At present, tools such as AntMonitor and Tars have helped us scan out SQL that consumes a lot of time and CPU. You can adjust the query logic according to the execution plan. Frequent queries on a small amount of data can make good use of indexes. Of course, building too many indexes also has storage costs. For businesses that insert and delete frequently, you should also consider reducing unnecessary index designs.

2.4 Design of sub warehouse and sub table

With the growth of business, if the number of nodes in the cluster is too large, it will eventually reach the database connection limit. As a result, the number of nodes in the cluster is limited by the number of database connections, and the cluster nodes cannot continue to increase and expand, and cannot cope with the continuous growth of business traffic; This is one of the reasons why Ant does LDC architecture. It does horizontal splitting and expansion in the business layer, so that nodes in each cell only access the database corresponding to the current node.

2.5 Avoid a large number of table JOINs

JOIN is prohibited for more than three tables in the Alibaba coding specification, because the Cartesian product calculation of three tables will lead to a geometric increase in operation complexity. When JOIN multiple tables, ensure that the associated fields have indexes.

If you want to cascade some data in business, you can properly perform nested queries and calculations in memory according to the primary key. For the pipeline table with very frequent operations, it is recommended to make some fields redundant to exchange space complexity for time complexity.

2.6 Reduce a lot of time-consuming calculations in the business flow table

Business records sometimes perform count operations. For statistics and calculations that do not require high timeliness, it is recommended that regular tasks perform calculations in the low peak period of the business, and then save the calculation results in the cache.

It is recommended to use offline tables for Map Reduce calculation when multiple tables JOIN are involved, and then return the calculation results to online tables for display.

2.5 Data Expiration Policy

When the data volume of a table is too large, if partial scanning is not performed according to the index and date, and full table scanning occurs, the query performance of the DB will be greatly affected. It is recommended to design a reasonable data expiration strategy. Historical data should be regularly placed in the history table, or copied to the offline table, to reduce the online storage of large amounts of data.

2.6 Rational use of memory

As we all know, the bottom layer of relational database DB query is disk storage, which is slower than the memory cache. The connection between the cache DB and the business system takes a certain amount of time to call, which is slower than the local memory; However, in terms of storage capacity, the memory storage data capacity is lower than that of the cache. It is recommended that the long-term persistent data be stored in the DB on the disk. The balance between cost and query performance should be considered in the design process.
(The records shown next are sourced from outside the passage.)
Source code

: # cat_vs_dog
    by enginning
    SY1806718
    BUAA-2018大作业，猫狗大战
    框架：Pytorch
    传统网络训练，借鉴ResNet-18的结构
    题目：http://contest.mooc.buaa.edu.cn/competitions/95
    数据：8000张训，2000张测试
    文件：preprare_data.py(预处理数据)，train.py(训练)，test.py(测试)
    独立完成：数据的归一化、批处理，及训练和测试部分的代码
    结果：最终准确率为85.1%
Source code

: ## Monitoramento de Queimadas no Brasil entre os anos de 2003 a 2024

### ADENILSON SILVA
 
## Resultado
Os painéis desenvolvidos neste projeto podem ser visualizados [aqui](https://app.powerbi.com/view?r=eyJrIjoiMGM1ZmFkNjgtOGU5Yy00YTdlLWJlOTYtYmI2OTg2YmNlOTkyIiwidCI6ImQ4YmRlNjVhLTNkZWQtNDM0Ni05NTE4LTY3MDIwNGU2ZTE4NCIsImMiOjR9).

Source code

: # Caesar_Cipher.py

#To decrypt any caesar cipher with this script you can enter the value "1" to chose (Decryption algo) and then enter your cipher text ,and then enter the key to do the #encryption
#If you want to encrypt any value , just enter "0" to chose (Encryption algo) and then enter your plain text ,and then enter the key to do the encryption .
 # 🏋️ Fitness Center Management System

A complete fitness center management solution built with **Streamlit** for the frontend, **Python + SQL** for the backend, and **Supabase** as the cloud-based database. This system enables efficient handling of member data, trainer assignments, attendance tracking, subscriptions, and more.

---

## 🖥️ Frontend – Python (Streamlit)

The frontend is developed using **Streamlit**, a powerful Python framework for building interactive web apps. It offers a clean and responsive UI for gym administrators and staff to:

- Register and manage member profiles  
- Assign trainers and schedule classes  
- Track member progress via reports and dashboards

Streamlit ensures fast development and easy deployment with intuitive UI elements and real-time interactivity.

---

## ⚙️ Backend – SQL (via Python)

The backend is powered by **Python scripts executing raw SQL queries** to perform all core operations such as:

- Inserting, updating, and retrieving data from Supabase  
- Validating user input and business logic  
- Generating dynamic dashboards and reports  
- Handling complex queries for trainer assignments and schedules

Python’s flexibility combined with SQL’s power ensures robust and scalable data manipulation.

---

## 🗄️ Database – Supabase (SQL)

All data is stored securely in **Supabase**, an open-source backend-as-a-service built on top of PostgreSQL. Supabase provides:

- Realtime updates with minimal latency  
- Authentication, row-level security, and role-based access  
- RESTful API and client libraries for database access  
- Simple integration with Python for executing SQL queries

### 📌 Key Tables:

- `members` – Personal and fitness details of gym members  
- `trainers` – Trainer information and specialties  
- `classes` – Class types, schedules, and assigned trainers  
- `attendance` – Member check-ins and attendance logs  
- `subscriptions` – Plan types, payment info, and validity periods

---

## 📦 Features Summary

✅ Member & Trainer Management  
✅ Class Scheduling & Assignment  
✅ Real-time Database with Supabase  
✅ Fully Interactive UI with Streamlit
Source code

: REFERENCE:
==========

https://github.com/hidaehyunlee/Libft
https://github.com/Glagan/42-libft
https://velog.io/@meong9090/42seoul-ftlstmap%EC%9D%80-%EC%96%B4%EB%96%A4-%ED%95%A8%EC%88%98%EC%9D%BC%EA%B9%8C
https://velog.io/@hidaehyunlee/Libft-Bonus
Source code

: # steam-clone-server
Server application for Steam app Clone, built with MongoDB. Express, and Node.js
When it comes to memory, there will be data consistency problems. How to ensure the consistency of DB data and memory data, whether it is strong consistency or weak consistency, how to control the data storage order and transactions, and how to make users unaware as much as possible.

2.7 Data compression

Many middleware adopt compression and decompression operations for data storage and transmission to reduce the bandwidth cost in data transmission. Here, we will not introduce data compression too much. One thing we want to mention is the highly concurrent running business. It is necessary to reasonably control log printing. In order to facilitate troubleshooting, we cannot print too many JSON.toJSONString (Object), and the disk is easily filled, According to the capacity expiration policy of logs, it is also easy to recycle, which is more inconvenient to troubleshoot problems; Therefore, it is recommended to use logs reasonably. Error codes can only be simplified. The core business logic can print summary logs. Structured data can also facilitate subsequent monitoring and data analysis.

When printing the log, consider several questions: Is it possible that someone will look at the log, see what the log can do, whether each field must be printed, and whether problems can improve the efficiency of troubleshooting.

2.8 Hbase Hot Key Problems

HBase is a highly reliable, high-performance, column oriented, scalable distributed storage system and a non relational database. The storage characteristics of Hbase are as follows:

1. The number of columns can be added dynamically. If the column is empty, no data will be stored, saving storage space.

2. HBase automatically splits data so that data storage can automatically have horizontal scalability.

3. HBase can provide support for highly concurrent read and write operations. In the distributed architecture, the probability of waiting for read and write locks is greatly reduced.

4. Conditional query is not supported, but only Rowkey query is supported.

5. The failover of the master server cannot be supported temporarily. When the master server goes down, the entire storage system will fail.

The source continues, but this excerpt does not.